Ultimately, however, the logic of class-based affirmative action is so powerful that even defenders of race-based plans often inadvertently strengthen the case for using class. Writing in the Washington Post, for example, Eugene Robinson recently argued for taking race into account in part because discrimination means that "Minority students are disproportionately disadvantaged by having to attend substandard primary and secondary schools. Their parents are less likely to have attended college and thus may not be familiar with all the things parents have to do to make their children competitive when it comes to college admissions."

These things are all true, which is why minority students will disproportionately benefit from class-based affirmative action. But not all minority students attend substandard schools or have parents lacking a college degree, so why not target preferences precisely at those children (minority or white) who actually attend lousy schools and whose parents have less education?

Robinson correctly notes that racism continues to plague even more affluent people of color. But the Supreme Court does not allow preferences as a remedy for societal discrimination. Moreover, class-based preferences can effectively remedy most of the effects of racial discrimination. For example, discrimination in housing means that blacks are more likely to live in neighborhoods were housing appreciates at slower levels, and results in lower levels of wealth. (Black wealth is 1/10 of white wealth, a much greater differential than the gap in income.) Having less wealth is a disadvantage to students, so why not count that in the admissions process?
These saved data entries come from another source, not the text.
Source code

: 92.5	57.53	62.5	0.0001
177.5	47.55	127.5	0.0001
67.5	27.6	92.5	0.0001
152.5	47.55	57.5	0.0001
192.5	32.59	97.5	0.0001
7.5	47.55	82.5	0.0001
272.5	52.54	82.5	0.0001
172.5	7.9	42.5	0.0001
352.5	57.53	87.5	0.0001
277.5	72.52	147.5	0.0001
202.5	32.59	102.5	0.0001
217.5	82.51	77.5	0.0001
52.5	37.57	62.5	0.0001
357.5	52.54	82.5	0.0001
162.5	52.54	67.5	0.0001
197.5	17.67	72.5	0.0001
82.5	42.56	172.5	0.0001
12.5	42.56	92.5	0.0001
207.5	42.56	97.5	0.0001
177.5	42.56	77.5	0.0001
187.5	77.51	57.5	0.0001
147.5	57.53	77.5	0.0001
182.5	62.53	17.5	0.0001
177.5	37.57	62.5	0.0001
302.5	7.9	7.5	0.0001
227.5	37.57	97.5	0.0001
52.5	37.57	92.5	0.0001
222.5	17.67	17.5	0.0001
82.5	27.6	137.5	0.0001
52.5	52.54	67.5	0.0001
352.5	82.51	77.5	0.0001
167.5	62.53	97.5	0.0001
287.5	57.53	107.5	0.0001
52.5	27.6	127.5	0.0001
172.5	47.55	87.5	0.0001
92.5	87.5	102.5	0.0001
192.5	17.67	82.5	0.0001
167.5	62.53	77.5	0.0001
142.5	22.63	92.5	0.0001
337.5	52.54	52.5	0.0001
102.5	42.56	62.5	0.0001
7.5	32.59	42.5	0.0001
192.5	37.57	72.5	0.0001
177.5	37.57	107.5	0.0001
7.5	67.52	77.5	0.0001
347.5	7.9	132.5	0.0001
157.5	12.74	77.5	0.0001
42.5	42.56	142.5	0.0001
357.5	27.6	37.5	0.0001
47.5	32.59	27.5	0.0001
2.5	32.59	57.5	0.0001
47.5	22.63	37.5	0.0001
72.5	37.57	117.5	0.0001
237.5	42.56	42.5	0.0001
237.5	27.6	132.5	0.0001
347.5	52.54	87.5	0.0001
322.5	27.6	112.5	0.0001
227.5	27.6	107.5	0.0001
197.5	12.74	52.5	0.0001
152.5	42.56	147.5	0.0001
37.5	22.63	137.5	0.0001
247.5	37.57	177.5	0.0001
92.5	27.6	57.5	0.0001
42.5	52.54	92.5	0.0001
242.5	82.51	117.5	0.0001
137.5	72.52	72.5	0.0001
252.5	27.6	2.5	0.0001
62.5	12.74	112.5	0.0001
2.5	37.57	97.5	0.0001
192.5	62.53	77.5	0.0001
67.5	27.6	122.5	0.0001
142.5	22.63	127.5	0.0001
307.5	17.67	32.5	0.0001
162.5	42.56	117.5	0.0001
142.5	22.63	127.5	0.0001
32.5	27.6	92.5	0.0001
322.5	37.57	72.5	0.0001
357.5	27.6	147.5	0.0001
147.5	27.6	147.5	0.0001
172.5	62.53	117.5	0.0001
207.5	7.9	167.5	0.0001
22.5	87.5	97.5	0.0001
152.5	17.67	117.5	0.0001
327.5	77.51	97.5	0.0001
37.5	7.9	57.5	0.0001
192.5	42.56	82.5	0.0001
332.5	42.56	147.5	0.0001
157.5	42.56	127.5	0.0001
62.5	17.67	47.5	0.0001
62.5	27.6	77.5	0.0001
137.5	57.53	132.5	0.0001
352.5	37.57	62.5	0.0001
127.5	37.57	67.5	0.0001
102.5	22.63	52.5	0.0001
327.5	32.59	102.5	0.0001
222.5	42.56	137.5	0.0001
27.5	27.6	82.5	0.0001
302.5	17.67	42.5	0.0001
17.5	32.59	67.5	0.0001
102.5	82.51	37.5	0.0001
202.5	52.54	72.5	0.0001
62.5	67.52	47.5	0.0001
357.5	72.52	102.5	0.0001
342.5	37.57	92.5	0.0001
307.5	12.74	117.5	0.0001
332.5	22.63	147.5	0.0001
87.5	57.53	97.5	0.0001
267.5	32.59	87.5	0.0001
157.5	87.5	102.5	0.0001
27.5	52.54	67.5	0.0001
And if an individual student was the victim of discrimination by a teacher, count that too at an individual level, rather than providing a blanket preference based on skin color.

While many of my fellow liberals recoil at the notion of class-based affirmative action, the idea has noble roots, going straight back to Martin Luther King Jr. King knew there was a need to compensate for past discrimination but also that the colorblind principle he annunciated could not be casually dismissed. In his 1964 book, Why We Can't Wait, King made the classic argument for taking affirmative steps to address our nation's history. He wrote, "It is obvious that if a man is entered at the starting line in a race three hundred years after another man, the first would have to perform some impossible feat in order to catch up to his fellow man." But instead of proposing a plan of preferences for blacks, he proposed a "Bill of Rights for the Disadvantaged." King said, "It is a simple matter of justice that America , in dealing creatively with the task of raising the Negro from backwardness, should also be rescuing a large stratum of the forgotten white poor."

Today, race-based preferences are in trouble. An anti-affirmative action ballot initiative passed easily in Michigan last year and similar initiatives are planned for several states in 2008. Meanwhile, a new conservative Supreme Court majority has set its sights on curtailing the use of race in assigning students in elementary and secondary education. It is time for fresh thinking on the difficult issue of affirmative action. Barack Obama understands that current race based policies leave too many talented students, like Tony Jack, behind. Following in the footsteps of Martin Luther King, Obama may be edging towards a transformative role.

Richard D. Kahlenberg is a senior fellow at The Century Foundation. Portions of this article appeared previously in the Washington Post.